I feel like everyone I've talked to who is an expert on the subject is of the opinion that SNP imputation adds power to genome-wide association, and that there is no down side. More data points = more powerful linear regression. Sometimes I see unrealistic results though that seem to be caused by including imputed genotypes. I should note that I am working in a non-model organism with no reference genome, and it is very unlikely that I have enough SNPs to cover every block of LD. I used rrBLUP to impute missing genotypes based on relatedness. The attached image is one example of something crazy going on. In a large, multi-location, multi-trait study (this is a crop plant), there were a few heterozygotes and homozygotes for the minor allele at the SNP that is pictured. However, for the site*trait presented in the figure, all individuals with non-missing data were homozygotes for the major allele. Some individuals with missing genotype data at this SNP were scored by rrBLUP as having a slight chance of having the minor allele, so their genotype is coded as ~1.9. One of these individuals also happened to have the highest value in the study for the trait. As you can see from the red line, the predicted allelic effect is utterly unrealistic.

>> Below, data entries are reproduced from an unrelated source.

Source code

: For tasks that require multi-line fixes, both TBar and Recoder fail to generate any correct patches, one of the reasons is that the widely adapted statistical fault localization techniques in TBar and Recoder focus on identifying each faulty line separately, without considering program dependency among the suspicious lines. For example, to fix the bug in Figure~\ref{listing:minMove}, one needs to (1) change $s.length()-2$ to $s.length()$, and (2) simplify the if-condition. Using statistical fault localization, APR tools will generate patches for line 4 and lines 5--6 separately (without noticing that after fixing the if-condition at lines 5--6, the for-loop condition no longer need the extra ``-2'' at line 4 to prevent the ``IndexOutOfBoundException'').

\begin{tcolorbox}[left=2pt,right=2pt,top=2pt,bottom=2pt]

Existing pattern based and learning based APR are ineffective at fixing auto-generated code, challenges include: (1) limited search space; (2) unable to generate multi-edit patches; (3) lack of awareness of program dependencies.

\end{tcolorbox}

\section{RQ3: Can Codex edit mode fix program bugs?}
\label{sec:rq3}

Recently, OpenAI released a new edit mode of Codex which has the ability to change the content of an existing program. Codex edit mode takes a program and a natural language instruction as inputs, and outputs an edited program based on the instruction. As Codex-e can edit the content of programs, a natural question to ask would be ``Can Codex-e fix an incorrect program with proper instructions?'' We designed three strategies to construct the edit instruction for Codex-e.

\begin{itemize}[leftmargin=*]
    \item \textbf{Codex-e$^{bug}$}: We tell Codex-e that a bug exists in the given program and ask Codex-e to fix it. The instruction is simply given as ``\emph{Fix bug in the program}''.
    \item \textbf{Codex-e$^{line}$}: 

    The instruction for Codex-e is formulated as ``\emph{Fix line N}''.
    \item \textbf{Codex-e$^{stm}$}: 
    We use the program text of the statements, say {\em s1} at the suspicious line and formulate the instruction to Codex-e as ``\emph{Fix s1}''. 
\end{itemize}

Is imputation my problem? Or perhaps should I be re-filtering for minor allele frequency for each site*trait combination?
Edit: The SNPs come from RAD-seq and thus there is a lot of randomly distributed missing data, as well as some heterozygotes mis-called as homozygotes. If you are going to point me to an article focusing on imputation in the human HapMap collection, which is a rather different situation, please explain how the article answers my question!